Charities urge Government to target smaller websites under Online Safety Act

A group of charities and online safety campaigners have written to the Prime Minister, urging him to ignore advice from Ofcom around which websites to categorise as the most dangerous under the Online Safety Act.

The group of campaigners said the regulator’s advice that smaller websites should not be designated Category 1 – the rating which gives Ofcom the greatest scope of powers for oversight and regulation of that platform – left a number of “the most dangerous online forums” not fully in scope of the regulation.

In guidance to the previous Conservative government, published in March, Ofcom proposed setting the threshold for what should be a considered a Category 1 service under the new rules as those which disseminated content easily, quickly and most widely, proposing among other things, that it should be for sites with at minimum, more than seven million UK users.

But, in an open letter to the Prime Minister, the campaigners argue that this approach would leave a number of smaller, but dangerous “suicide forums” free of the most stringent rules, and urged the Technology Secretary Peter Kyle to use powers that enable him to determine which sites should be placed in Category 1 “based on functionality and other characteristics alone rather than requiring that they also be of a certain size”.

General view of an Ofcom logo
Ofcom recommended applying the rules to websites with more than seven million UK users (PA)

“This would allow a limited number of small but exceptionally dangerous forums to be regulated to the fullest extent possible,” the letter says.

“These include forums that are permissive of dangerous and hateful content as well as forums that explicitly share detailed or instructional information about methods of suicide or dangerous eating disorder content.

“Given the cross-party support for such an approach to regulation of these platforms, we were dismayed to see that Ofcom, in its recently published advice to the previous Secretary of State on categorisation, explicitly recommended not using this power to address these extremely dangerous sites.”

The open letter has been signed by a number of leaders from charities including Samaritans, Mind, the Mental Health Foundation, the Molly Rose Foundation and online safety groups such as the Centre for Countering Digital Hate and bereaved families.

The letter highlights a report which links one such forum to “at least 50 UK deaths”, adding “we understand that the National Crime Agency is investigating 97 deaths in the UK thought to be related” to the site in question.

The group argues that this “highly dangerous suicide forum” should be regulated “at the same level as sites like Facebook and Instagram” in order to make them “accountable” for the content they allow to appear on their platform.

The letter also notes that there are similar issues around sites hosting antisemitic and Islamophobic content, as well as smaller platforms being used to “stoke this summer’s racist riots”.
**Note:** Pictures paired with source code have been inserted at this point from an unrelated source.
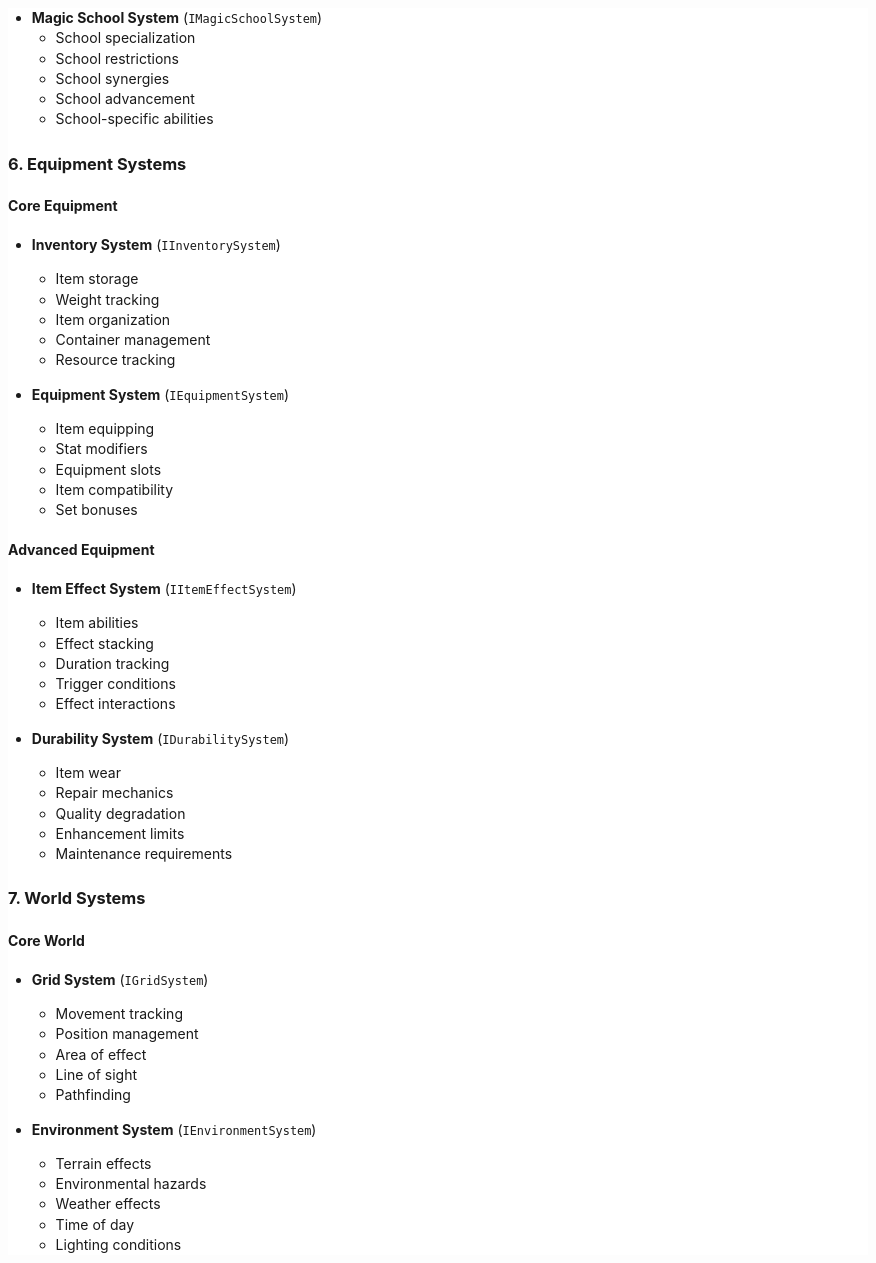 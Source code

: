 - **Magic School System** (`IMagicSchoolSystem`)
  - School specialization
  - School restrictions
  - School synergies
  - School advancement
  - School-specific abilities

### 6. Equipment Systems

#### Core Equipment
- **Inventory System** (`IInventorySystem`)
  - Item storage
  - Weight tracking
  - Item organization
  - Container management
  - Resource tracking

- **Equipment System** (`IEquipmentSystem`)
  - Item equipping
  - Stat modifiers
  - Equipment slots
  - Item compatibility
  - Set bonuses

#### Advanced Equipment
- **Item Effect System** (`IItemEffectSystem`)
  - Item abilities
  - Effect stacking
  - Duration tracking
  - Trigger conditions
  - Effect interactions

- **Durability System** (`IDurabilitySystem`)
  - Item wear
  - Repair mechanics
  - Quality degradation
  - Enhancement limits
  - Maintenance requirements

### 7. World Systems

#### Core World
- **Grid System** (`IGridSystem`)
  - Movement tracking
  - Position management
  - Area of effect
  - Line of sight
  - Pathfinding

- **Environment System** (`IEnvironmentSystem`)
  - Terrain effects
  - Environmental hazards
  - Weather effects
  - Time of day
  - Lighting conditions
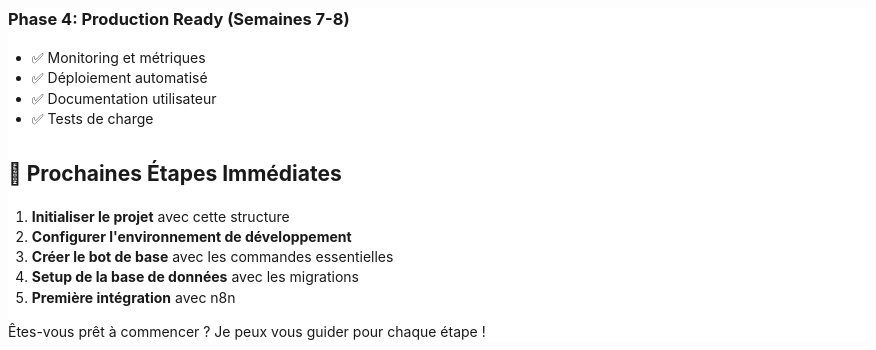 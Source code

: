 ### Phase 4: Production Ready (Semaines 7-8)
- ✅ Monitoring et métriques
- ✅ Déploiement automatisé
- ✅ Documentation utilisateur
- ✅ Tests de charge

## 🎯 Prochaines Étapes Immédiates

1. **Initialiser le projet** avec cette structure
2. **Configurer l'environnement de développement**
3. **Créer le bot de base** avec les commandes essentielles
4. **Setup de la base de données** avec les migrations
5. **Première intégration** avec n8n

Êtes-vous prêt à commencer ? Je peux vous guider pour chaque étape ! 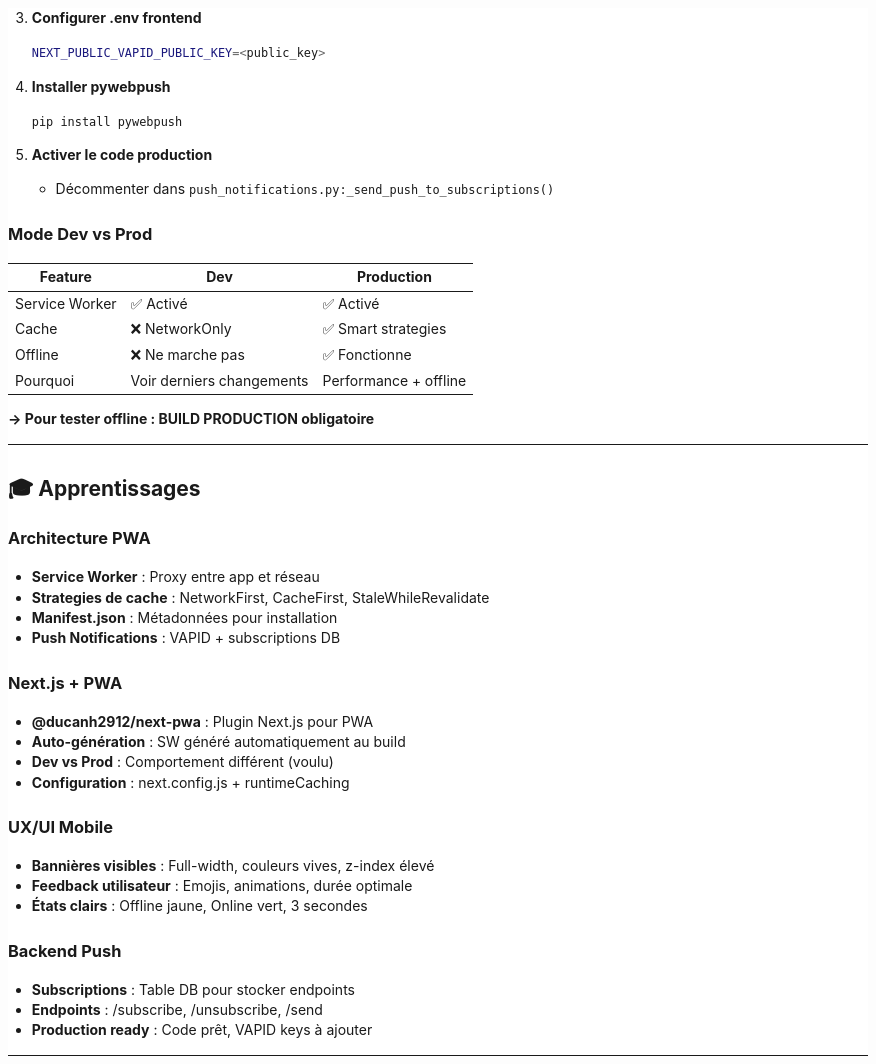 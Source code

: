 3. **Configurer .env frontend**
   ```bash
   NEXT_PUBLIC_VAPID_PUBLIC_KEY=<public_key>
   ```

4. **Installer pywebpush**
   ```bash
   pip install pywebpush
   ```

5. **Activer le code production**
   - Décommenter dans `push_notifications.py:_send_push_to_subscriptions()`

### Mode Dev vs Prod

| Feature | Dev | Production |
|---------|-----|------------|
| Service Worker | ✅ Activé | ✅ Activé |
| Cache | ❌ NetworkOnly | ✅ Smart strategies |
| Offline | ❌ Ne marche pas | ✅ Fonctionne |
| Pourquoi | Voir derniers changements | Performance + offline |

**→ Pour tester offline : BUILD PRODUCTION obligatoire**

---

## 🎓 Apprentissages

### Architecture PWA
- **Service Worker** : Proxy entre app et réseau
- **Strategies de cache** : NetworkFirst, CacheFirst, StaleWhileRevalidate
- **Manifest.json** : Métadonnées pour installation
- **Push Notifications** : VAPID + subscriptions DB

### Next.js + PWA
- **@ducanh2912/next-pwa** : Plugin Next.js pour PWA
- **Auto-génération** : SW généré automatiquement au build
- **Dev vs Prod** : Comportement différent (voulu)
- **Configuration** : next.config.js + runtimeCaching

### UX/UI Mobile
- **Bannières visibles** : Full-width, couleurs vives, z-index élevé
- **Feedback utilisateur** : Emojis, animations, durée optimale
- **États clairs** : Offline jaune, Online vert, 3 secondes

### Backend Push
- **Subscriptions** : Table DB pour stocker endpoints
- **Endpoints** : /subscribe, /unsubscribe, /send
- **Production ready** : Code prêt, VAPID keys à ajouter

---
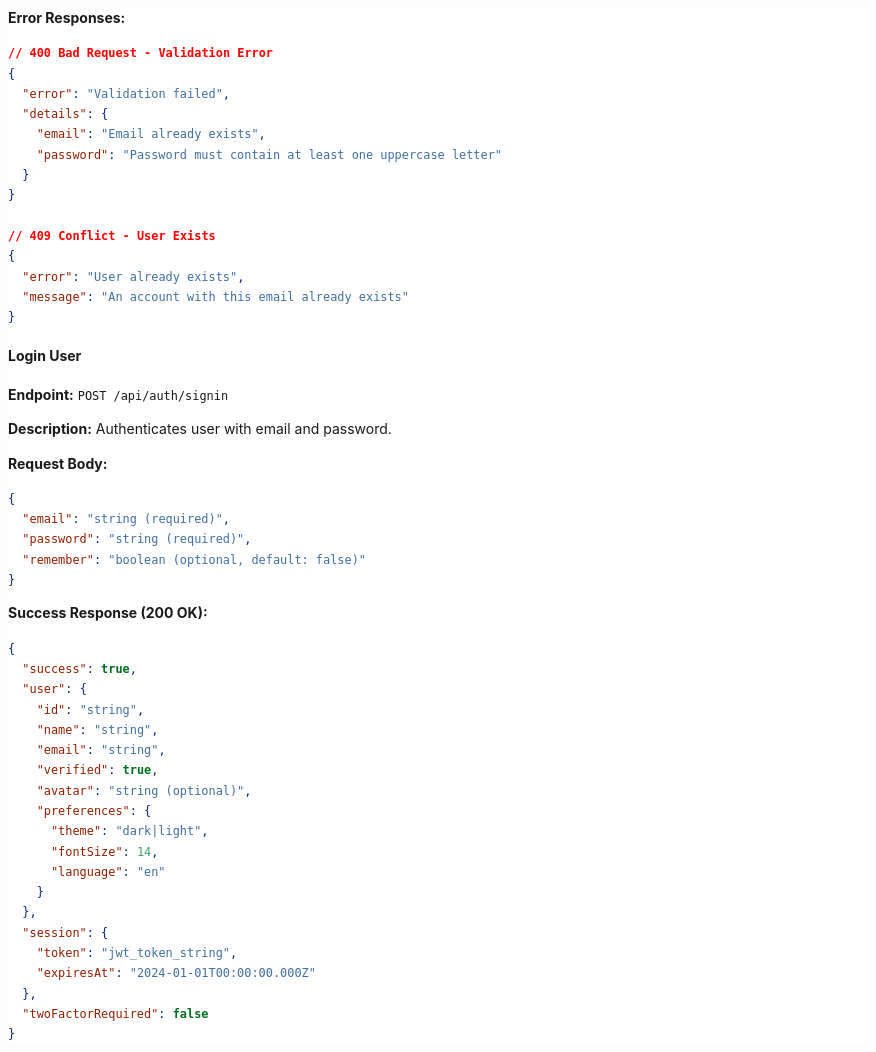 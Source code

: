 **Error Responses:**
```json
// 400 Bad Request - Validation Error
{
  "error": "Validation failed",
  "details": {
    "email": "Email already exists",
    "password": "Password must contain at least one uppercase letter"
  }
}

// 409 Conflict - User Exists
{
  "error": "User already exists",
  "message": "An account with this email already exists"
}
```

#### Login User

**Endpoint:** `POST /api/auth/signin`

**Description:** Authenticates user with email and password.

**Request Body:**
```json
{
  "email": "string (required)",
  "password": "string (required)",
  "remember": "boolean (optional, default: false)"
}
```

**Success Response (200 OK):**
```json
{
  "success": true,
  "user": {
    "id": "string",
    "name": "string",
    "email": "string",
    "verified": true,
    "avatar": "string (optional)",
    "preferences": {
      "theme": "dark|light",
      "fontSize": 14,
      "language": "en"
    }
  },
  "session": {
    "token": "jwt_token_string",
    "expiresAt": "2024-01-01T00:00:00.000Z"
  },
  "twoFactorRequired": false
}
```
“We would argue that the events of the summer, in tandem with the ongoing human cost of a growing number of suicides, are sufficient evidence in themselves to justify the Secretary of State deciding to divert from Ofcom’s advice and set the categorisation thresholds for the regime in the most robust and expansive way the Act allows,” the letter says.

“Ofcom’s current recommendations, which involve services having content recommendation systems, and having the functionality for users to forward or re-share content, in addition to having a large size, would do nothing at all to address the services we are concerned about.

“We hope that you will be able to take action on addressing this major oversight in the advice that the government has been given by Ofcom.”

Under the Online Safety Act, which is due to start coming fully into force next year, and will place new duties on social media sites for the first time, with the largest and most popular, as well as those which count children among their users, set to face the strictest rules.

Platforms will be required to put in place and enforce safety measures to ensure that users, and in particular young people, do not encounter illegal or harmful content, and if they do that it is quickly removed, with those who do not adhere to the rules facing large fines.

An Ofcom spokesperson said: “There should be no doubt that these sorts of harmful websites will be tightly regulated.

“From next year, any sites that don’t comply with their illegal content and child safety duties will be in breach of our regulations, and we will use the full extent of our powers to take action against them.

“Additional duties such as producing transparency reports will be a powerful tool in making larger platforms safer. But they would do little to tackle the harm done by smaller, riskier sites – and could even attract attention to them.”

A Government spokesperson said: “Too many people are affected by the tragedy of suicide, which is so often preventable.

“The Secretary of State is working steadfast to deliver the Online Safety Act, which will stop children seeing material that promotes self-harm and suicide.

“He recently wrote to Ofcom to request an update on how it intends to monitor such services, using the full force of their enforcement powers.”